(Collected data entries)

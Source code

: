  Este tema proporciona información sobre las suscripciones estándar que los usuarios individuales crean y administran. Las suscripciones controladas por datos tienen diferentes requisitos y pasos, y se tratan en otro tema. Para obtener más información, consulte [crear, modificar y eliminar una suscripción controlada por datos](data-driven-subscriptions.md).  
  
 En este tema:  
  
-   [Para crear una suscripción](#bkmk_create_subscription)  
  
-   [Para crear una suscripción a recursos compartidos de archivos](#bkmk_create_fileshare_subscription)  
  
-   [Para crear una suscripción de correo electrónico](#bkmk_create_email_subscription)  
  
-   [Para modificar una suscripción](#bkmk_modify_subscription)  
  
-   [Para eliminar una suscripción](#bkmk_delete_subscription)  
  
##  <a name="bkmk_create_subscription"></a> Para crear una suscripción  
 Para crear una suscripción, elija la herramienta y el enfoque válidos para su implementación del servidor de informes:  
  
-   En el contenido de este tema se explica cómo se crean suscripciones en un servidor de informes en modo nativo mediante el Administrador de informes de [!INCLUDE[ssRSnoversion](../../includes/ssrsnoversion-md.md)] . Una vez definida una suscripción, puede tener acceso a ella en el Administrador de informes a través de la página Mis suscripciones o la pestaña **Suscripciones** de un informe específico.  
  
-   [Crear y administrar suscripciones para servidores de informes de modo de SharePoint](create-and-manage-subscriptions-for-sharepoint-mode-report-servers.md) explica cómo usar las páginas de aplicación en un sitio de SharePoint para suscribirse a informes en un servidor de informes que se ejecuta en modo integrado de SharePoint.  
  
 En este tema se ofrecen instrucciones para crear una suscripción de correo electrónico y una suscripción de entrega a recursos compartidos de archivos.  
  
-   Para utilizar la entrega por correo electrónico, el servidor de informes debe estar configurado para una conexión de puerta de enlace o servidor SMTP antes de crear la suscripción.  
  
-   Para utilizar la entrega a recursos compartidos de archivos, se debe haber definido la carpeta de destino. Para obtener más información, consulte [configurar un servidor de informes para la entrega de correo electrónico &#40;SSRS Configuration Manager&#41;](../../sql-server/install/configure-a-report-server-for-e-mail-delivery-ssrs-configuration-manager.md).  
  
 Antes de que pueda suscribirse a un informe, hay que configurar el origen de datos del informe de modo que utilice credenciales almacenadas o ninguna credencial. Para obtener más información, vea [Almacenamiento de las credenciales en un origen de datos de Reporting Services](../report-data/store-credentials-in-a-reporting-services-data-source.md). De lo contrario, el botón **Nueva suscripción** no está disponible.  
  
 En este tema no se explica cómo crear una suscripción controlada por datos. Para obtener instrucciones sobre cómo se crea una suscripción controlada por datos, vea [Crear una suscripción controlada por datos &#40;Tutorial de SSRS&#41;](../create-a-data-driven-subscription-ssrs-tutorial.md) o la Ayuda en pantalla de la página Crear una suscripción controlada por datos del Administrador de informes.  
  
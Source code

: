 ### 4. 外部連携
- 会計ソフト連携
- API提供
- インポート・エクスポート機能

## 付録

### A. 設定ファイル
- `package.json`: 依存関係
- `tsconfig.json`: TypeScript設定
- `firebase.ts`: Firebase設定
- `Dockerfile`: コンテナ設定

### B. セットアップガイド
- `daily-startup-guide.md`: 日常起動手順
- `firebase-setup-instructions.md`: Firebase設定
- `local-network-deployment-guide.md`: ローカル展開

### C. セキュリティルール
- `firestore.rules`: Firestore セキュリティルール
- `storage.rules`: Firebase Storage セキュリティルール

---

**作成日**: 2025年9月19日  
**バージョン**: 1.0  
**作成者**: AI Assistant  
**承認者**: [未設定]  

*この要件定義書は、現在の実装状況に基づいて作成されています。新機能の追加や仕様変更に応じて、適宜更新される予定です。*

TASK DETAILS:
From the records above, return each line that has the string "controlada".

ANSWER BOX:
:  Este tema proporciona información sobre las suscripciones estándar que los usuarios individuales crean y administran. Las suscripciones controladas por datos tienen diferentes requisitos y pasos, y se tratan en otro tema. Para obtener más información, consulte [crear, modificar y eliminar una suscripción controlada por datos](data-driven-subscriptions.md).  
 En este tema no se explica cómo crear una suscripción controlada por datos. Para obtener instrucciones sobre cómo se crea una suscripción controlada por datos, vea [Crear una suscripción controlada por datos &#40;Tutorial de SSRS&#41;](../create-a-data-driven-subscription-ssrs-tutorial.md) o la Ayuda en pantalla de la página Crear una suscripción controlada por datos del Administrador de informes.  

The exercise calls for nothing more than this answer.